*Exercise details*
The lines from the top of the records below through the one containing "Quiero darles la bienvenida a mi nuevo blog." are to be transcribed exactly, and nothing else is to be added.

*Data records*
--------
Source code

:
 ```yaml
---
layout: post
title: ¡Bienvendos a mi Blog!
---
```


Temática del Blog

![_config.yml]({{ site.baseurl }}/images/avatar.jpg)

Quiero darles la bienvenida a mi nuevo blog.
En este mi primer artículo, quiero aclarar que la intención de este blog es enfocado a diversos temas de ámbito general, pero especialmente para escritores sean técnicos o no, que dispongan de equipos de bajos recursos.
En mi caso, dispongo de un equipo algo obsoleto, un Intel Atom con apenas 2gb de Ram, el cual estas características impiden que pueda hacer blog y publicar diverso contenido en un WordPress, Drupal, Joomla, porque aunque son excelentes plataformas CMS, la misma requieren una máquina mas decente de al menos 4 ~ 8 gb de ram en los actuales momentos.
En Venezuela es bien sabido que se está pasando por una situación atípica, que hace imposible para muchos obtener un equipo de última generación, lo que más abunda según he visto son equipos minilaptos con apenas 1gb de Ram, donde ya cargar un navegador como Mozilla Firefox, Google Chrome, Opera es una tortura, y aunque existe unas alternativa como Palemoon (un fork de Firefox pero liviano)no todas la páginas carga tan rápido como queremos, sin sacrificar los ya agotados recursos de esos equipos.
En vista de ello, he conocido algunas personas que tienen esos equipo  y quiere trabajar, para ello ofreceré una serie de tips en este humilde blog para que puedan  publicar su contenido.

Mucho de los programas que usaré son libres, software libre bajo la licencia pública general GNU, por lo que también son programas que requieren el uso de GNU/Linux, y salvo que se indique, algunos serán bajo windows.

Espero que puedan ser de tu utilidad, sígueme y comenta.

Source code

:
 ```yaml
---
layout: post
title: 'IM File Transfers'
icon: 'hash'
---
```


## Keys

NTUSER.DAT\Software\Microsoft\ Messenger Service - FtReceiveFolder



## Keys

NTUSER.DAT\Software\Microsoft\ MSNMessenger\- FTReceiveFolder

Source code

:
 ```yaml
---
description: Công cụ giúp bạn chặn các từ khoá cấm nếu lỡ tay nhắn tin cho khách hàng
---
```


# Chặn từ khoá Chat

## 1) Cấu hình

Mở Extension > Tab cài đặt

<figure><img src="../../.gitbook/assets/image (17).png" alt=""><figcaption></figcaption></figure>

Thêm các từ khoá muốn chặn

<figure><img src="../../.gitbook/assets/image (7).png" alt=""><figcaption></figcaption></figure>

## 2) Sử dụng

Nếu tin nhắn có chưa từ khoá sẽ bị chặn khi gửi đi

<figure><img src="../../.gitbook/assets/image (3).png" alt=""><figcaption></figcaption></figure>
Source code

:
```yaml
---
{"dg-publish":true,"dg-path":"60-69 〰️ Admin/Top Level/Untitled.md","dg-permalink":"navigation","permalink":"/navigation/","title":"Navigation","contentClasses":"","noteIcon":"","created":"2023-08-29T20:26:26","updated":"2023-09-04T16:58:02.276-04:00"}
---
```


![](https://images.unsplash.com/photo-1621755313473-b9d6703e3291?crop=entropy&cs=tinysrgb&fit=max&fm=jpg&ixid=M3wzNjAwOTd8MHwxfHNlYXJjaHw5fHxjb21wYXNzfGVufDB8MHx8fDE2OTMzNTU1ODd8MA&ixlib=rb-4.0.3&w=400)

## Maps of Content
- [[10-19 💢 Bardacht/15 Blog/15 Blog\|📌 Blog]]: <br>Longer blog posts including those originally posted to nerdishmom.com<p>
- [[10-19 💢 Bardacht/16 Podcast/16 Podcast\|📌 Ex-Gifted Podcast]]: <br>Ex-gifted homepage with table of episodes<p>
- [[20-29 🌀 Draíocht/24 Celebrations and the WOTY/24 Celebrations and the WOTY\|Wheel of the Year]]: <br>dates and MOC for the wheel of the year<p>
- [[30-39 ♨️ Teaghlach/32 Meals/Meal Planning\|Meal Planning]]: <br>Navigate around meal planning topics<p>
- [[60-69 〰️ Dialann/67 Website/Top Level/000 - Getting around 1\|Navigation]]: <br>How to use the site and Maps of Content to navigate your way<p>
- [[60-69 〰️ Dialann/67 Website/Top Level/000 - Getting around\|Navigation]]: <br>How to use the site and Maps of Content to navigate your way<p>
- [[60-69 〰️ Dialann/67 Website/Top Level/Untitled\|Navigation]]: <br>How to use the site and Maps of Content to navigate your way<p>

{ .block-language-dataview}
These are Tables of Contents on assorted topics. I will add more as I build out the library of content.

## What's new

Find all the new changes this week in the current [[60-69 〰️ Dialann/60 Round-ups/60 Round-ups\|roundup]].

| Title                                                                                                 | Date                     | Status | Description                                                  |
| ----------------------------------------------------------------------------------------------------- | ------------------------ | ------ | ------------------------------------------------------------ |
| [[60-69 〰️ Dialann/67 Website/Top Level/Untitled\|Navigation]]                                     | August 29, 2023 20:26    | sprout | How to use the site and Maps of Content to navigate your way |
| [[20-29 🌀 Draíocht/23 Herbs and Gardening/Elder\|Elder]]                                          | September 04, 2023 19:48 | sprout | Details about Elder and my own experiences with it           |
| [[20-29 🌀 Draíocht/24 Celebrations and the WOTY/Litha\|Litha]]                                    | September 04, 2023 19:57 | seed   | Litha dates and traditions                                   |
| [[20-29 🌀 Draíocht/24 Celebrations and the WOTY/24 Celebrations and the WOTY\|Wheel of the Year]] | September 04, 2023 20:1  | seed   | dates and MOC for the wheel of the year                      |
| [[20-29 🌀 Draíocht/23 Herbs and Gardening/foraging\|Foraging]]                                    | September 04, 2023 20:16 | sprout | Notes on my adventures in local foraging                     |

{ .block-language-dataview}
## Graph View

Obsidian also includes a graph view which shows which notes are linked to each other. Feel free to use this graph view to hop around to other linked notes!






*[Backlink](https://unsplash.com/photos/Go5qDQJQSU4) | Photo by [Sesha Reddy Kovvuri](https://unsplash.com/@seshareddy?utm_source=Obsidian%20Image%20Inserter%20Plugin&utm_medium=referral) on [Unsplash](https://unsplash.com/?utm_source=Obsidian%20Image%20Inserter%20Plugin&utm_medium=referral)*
--------
*Answer to this task*
Source code

:
 ```yaml
---
layout: post
title: ¡Bienvendos a mi Blog!
---
```


Temática del Blog

![_config.yml]({{ site.baseurl }}/images/avatar.jpg)

Quiero darles la bienvenida a mi nuevo blog.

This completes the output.